(Stored records)

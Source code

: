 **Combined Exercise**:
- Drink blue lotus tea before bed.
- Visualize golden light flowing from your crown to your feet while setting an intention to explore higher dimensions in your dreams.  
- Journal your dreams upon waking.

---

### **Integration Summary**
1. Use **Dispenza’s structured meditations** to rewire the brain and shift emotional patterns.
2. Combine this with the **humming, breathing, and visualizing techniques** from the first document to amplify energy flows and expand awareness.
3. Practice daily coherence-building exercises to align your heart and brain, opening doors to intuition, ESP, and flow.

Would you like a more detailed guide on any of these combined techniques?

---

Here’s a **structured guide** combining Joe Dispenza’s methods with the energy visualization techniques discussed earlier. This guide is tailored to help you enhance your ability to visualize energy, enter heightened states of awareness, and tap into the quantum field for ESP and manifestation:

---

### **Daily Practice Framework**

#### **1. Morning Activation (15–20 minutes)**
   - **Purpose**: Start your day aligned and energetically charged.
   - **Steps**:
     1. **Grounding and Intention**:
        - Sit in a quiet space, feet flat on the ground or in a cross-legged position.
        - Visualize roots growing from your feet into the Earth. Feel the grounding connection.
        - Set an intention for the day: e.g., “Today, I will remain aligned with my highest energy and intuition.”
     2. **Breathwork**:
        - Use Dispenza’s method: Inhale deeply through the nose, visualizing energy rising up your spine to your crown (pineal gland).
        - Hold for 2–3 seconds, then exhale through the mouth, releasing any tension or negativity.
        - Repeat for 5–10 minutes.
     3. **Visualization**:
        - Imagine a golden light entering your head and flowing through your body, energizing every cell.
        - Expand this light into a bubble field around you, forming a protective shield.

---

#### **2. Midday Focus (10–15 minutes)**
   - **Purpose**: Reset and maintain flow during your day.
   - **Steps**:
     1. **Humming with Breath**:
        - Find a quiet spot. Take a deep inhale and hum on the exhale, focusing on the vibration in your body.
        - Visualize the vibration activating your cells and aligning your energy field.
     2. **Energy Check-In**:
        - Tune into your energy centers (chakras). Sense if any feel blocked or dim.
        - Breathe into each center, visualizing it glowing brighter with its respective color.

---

◆ **What is expected**
Find the lines above that hold "through", then copy each of them.

◆ **Answer to this problem**
        - Use Dispenza’s method: Inhale deeply through the nose, visualizing energy rising up your spine to your crown (pineal gland).
        - Hold for 2–3 seconds, then exhale through the mouth, releasing any tension or negativity.
        - Imagine a golden light entering your head and flowing through your body, energizing every cell.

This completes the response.